La base italiana di Ryanair a Torino? Appendino ci riprova dopo il «no» di 3 anni fa

La missione non è di quelle facili. Tre anni fa la trattativa non andò in porto perché Ryanair chiedeva 10 milioni di euro all’anno per aggiungere 40 rotte allo scalo torinese

TORINO - Delle 44 nuove rotte annunciate da Ryanair per l’Italia non ce n’è neanche una che riguarda l’aeroporto di Caselle Torinese. E pensare che fino a tre anni fa si parlava del «Sandro Pertini» come base italiana della compagnia aerea irlandese. Mesi e mesi di parole che non divennero mai fatti per motivi, nemmeno a dirlo, di soldi. Ma ecco che il cambio di amministrazione potrebbe far tornare in auge quel progetto che sembrava accantonato definitivamente. La sindaca Chiara Appendino, tornata in città dopo i pochi giorni di pausa che si è concessa, vuole che Ryanair investa su Torino e per far ciò avrebbe dato mandato a Maurizio Montagnese, il presidente di Turismo Torino, di mettersi in contatto con i rappresentanti italiani della compagnia low cost al fine di riprendere quella trattativa rimasta impolverata dentro un cassetto.

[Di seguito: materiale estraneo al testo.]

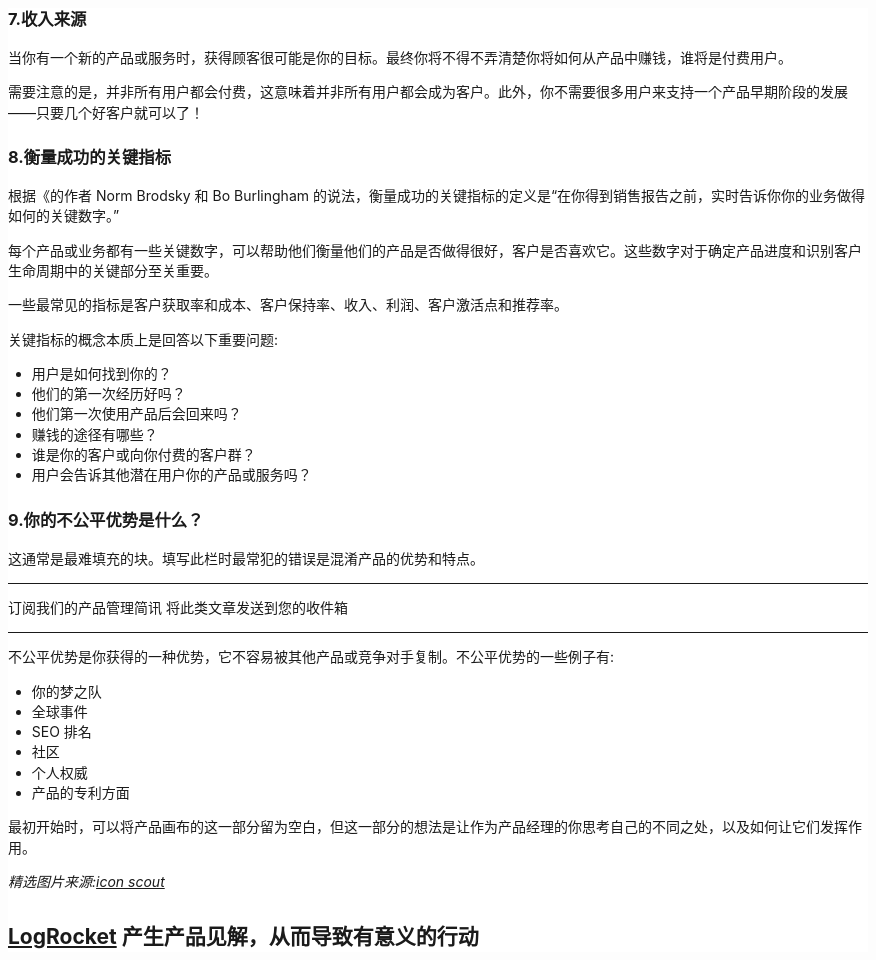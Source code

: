 ### 7.收入来源

当你有一个新的产品或服务时，获得顾客很可能是你的目标。最终你将不得不弄清楚你将如何从产品中赚钱，谁将是付费用户。

需要注意的是，并非所有用户都会付费，这意味着并非所有用户都会成为客户。此外，你不需要很多用户来支持一个产品早期阶段的发展——只要几个好客户就可以了！

### 8.衡量成功的关键指标

根据《的作者 Norm Brodsky 和 Bo Burlingham 的说法，衡量成功的关键指标的定义是“在你得到销售报告之前，实时告诉你你的业务做得如何的关键数字。”

每个产品或业务都有一些关键数字，可以帮助他们衡量他们的产品是否做得很好，客户是否喜欢它。这些数字对于确定产品进度和识别客户生命周期中的关键部分至关重要。

一些最常见的指标是客户获取率和成本、客户保持率、收入、利润、客户激活点和推荐率。

关键指标的概念本质上是回答以下重要问题:

*   用户是如何找到你的？
*   他们的第一次经历好吗？
*   他们第一次使用产品后会回来吗？
*   赚钱的途径有哪些？
*   谁是你的客户或向你付费的客户群？
*   用户会告诉其他潜在用户你的产品或服务吗？

### 9.你的不公平优势是什么？

这通常是最难填充的块。填写此栏时最常犯的错误是混淆产品的优势和特点。

* * *

订阅我们的产品管理简讯
将此类文章发送到您的收件箱

* * *

不公平优势是你获得的一种优势，它不容易被其他产品或竞争对手复制。不公平优势的一些例子有:

*   你的梦之队
*   全球事件
*   SEO 排名
*   社区
*   个人权威
*   产品的专利方面

最初开始时，可以将产品画布的这一部分留为空白，但这一部分的想法是让作为产品经理的你思考自己的不同之处，以及如何让它们发挥作用。

*精选图片来源:[icon scout](https://iconscout.com/icon/box-738)*

## [LogRocket](https://lp.logrocket.com/blg/pm-signup) 产生产品见解，从而导致有意义的行动

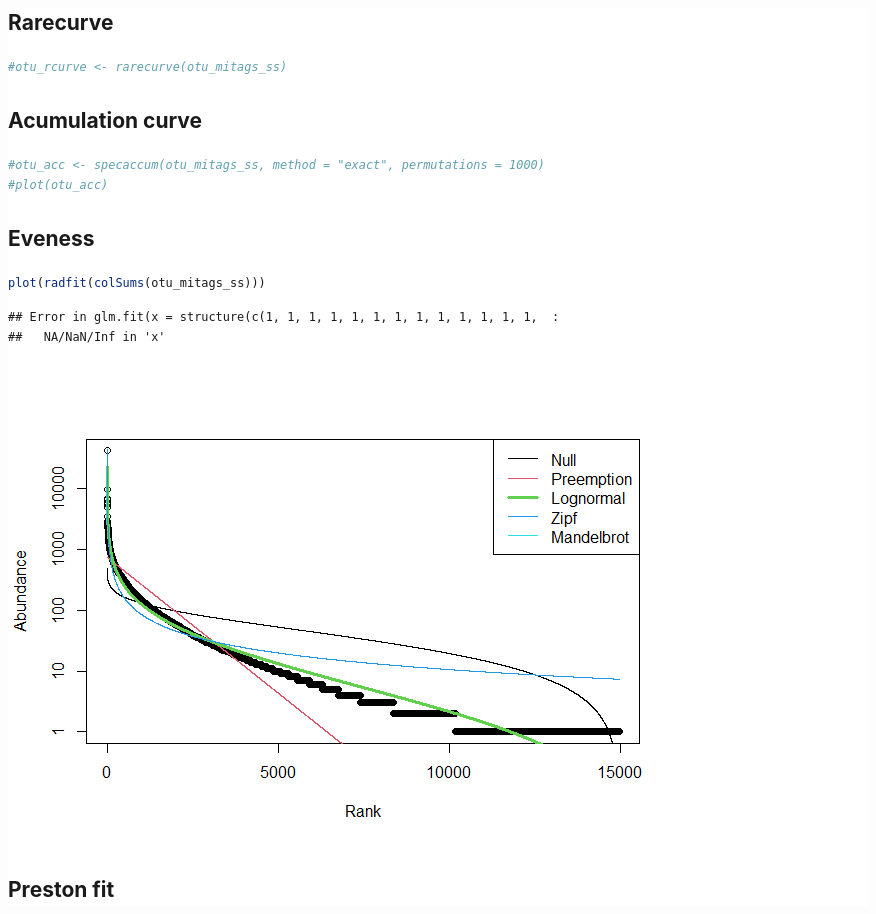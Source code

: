 ## Rarecurve

``` r
#otu_rcurve <- rarecurve(otu_mitags_ss)
```

## Acumulation curve

``` r
#otu_acc <- specaccum(otu_mitags_ss, method = "exact", permutations = 1000)
#plot(otu_acc)
```

## Eveness

``` r
plot(radfit(colSums(otu_mitags_ss)))
```

    ## Error in glm.fit(x = structure(c(1, 1, 1, 1, 1, 1, 1, 1, 1, 1, 1, 1, 1,  : 
    ##   NA/NaN/Inf in 'x'

![](metagenomic_analysis_files/figure-markdown_github/unnamed-chunk-28-1.png)

## Preston fit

«O diventiamo un polo o chiediamo più rotte»
La missione non è di quelle facili. Tre anni fa la trattativa non andò in porto perché Ryanair chiedeva 10 milioni di euro all’anno per aggiungere 40 rotte allo scalo torinese. Cifra considerata troppo alta per le casse pubbliche che decretò di fatto la fine della base italiana alle porte del capoluogo piemontese. E se con il tempo Ryanair ha aumentato le tratte, non lo ha fatto come sperava l’amministrazione (Sagat compresa) e per questo Appendino ha deciso di prendere in mano la situazione incontrando anche lei stessa i vertici italiani di Ryanair in un tavolo ancora da calendarizzare. L’obiettivo è quello di provare a parlare nuovamente di hub principale in Italia, e se non si riuscisse per mille motivi a riaprire la trattativa si punterebbe sul fare aumentare le rotte.

Ryanair oggi all’aeroporto di Caselle
A oggi la compagnia low cost irlandese permette di raggiungere da Torino 12 destinazioni: 5 in Italia e 7 in Europa. Queste sono destinate a rimanere numericamente uguali nel prossimo futuro, anche se da novembre aumenteranno le frequenze per Bari e il mese dopo dovrebbero essere riconfermati i voli per Dublino e Valencia.